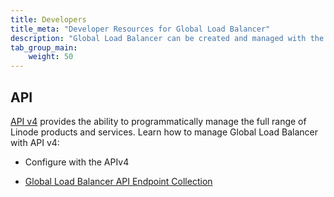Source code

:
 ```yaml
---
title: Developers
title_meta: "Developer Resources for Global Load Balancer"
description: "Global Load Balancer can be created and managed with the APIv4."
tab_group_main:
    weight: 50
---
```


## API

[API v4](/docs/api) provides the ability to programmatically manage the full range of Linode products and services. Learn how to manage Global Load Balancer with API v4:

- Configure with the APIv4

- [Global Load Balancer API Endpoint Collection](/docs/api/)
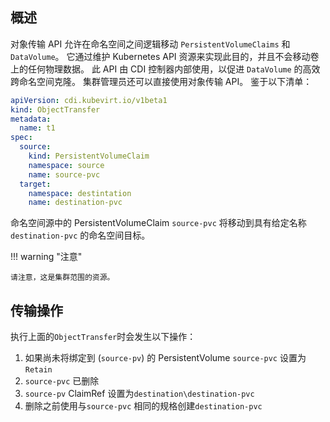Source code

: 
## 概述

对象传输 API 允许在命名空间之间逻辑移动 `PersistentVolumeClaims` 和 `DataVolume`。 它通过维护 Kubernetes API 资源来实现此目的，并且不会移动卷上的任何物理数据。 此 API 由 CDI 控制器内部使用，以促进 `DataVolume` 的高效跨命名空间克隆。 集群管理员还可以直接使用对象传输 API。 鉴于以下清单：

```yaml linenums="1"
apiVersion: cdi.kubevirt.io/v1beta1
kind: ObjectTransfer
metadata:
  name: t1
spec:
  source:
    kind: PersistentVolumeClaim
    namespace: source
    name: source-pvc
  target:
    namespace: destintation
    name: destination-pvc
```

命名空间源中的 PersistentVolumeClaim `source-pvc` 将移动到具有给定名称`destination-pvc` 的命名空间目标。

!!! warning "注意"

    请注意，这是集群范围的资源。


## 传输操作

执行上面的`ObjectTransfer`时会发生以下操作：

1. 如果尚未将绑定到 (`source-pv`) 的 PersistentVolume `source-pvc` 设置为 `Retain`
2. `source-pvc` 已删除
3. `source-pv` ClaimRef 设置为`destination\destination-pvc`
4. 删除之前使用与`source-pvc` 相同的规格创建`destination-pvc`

+++++

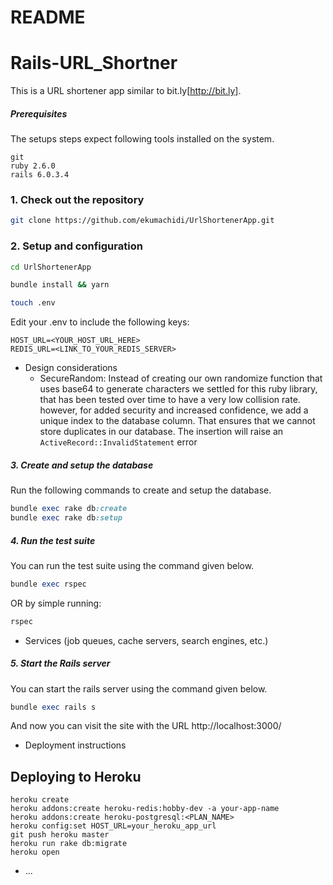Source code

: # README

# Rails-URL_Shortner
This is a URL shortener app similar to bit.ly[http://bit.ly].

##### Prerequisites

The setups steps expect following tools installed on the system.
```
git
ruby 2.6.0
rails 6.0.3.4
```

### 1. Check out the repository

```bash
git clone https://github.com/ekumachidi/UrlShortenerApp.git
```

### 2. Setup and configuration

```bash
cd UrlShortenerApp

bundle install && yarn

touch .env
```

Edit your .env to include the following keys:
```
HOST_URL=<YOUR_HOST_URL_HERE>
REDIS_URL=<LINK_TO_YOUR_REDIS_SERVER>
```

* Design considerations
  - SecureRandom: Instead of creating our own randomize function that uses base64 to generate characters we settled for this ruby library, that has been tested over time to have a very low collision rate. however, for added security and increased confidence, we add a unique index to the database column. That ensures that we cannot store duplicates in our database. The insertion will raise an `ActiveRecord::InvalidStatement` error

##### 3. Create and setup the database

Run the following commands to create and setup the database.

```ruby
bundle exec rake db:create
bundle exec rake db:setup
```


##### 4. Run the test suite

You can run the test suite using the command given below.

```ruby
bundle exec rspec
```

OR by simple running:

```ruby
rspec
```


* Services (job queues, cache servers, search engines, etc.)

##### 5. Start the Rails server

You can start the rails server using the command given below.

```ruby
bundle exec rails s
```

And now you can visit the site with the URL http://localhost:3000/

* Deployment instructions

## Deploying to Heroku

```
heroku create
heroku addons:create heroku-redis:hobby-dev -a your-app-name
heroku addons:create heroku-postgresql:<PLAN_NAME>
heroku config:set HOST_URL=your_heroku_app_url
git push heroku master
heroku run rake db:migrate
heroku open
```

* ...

+++++

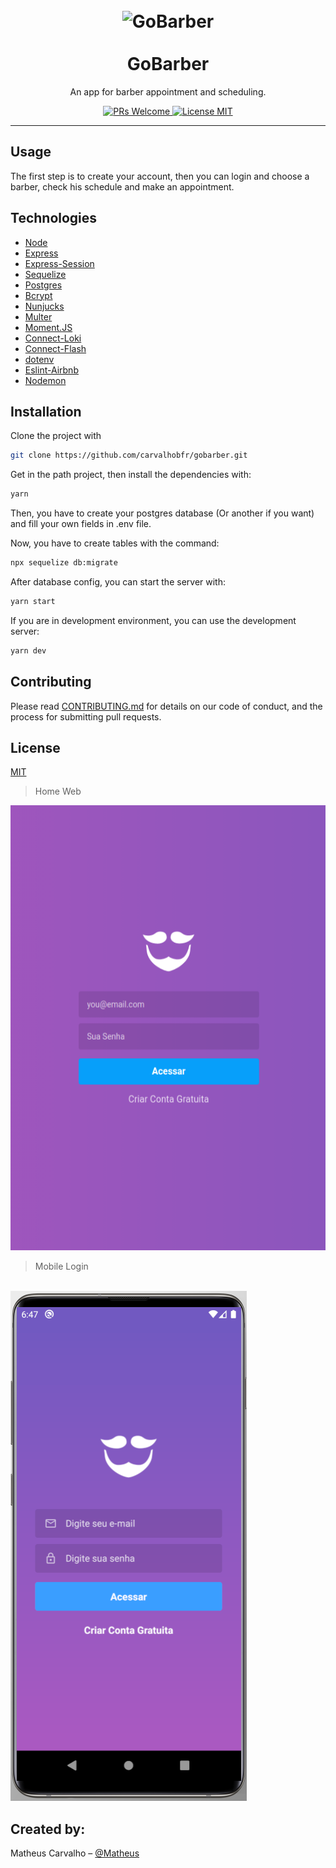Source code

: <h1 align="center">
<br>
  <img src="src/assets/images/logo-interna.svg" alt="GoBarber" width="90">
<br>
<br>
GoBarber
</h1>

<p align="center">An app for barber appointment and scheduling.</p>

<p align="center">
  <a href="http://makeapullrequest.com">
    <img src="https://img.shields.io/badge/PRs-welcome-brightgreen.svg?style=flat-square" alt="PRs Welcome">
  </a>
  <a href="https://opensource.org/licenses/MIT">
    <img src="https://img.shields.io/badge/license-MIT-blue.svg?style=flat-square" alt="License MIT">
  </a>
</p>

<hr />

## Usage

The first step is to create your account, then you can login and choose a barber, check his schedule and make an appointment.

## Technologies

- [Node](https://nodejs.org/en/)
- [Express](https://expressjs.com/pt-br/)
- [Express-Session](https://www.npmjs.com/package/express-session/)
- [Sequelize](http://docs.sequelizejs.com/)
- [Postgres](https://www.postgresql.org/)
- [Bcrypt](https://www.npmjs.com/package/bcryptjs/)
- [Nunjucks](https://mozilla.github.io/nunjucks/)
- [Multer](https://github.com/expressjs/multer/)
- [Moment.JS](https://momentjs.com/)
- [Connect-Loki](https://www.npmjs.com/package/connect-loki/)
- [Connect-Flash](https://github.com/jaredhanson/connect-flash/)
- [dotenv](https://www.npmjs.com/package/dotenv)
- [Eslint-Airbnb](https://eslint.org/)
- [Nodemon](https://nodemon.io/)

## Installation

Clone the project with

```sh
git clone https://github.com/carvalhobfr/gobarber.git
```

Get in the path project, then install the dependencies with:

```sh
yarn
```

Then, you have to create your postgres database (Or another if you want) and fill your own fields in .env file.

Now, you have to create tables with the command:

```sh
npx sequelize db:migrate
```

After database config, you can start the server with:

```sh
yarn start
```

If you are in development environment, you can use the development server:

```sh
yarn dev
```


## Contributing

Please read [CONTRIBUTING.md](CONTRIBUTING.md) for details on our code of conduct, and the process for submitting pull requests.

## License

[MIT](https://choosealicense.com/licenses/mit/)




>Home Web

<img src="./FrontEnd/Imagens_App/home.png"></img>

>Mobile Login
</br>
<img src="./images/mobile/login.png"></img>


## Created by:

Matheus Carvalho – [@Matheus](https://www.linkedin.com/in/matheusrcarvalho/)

+++++

Your instructions:
The answer is every line in the data where the word "href" appears.

Exercise answer:
  <a href="http://makeapullrequest.com">
  <a href="https://opensource.org/licenses/MIT">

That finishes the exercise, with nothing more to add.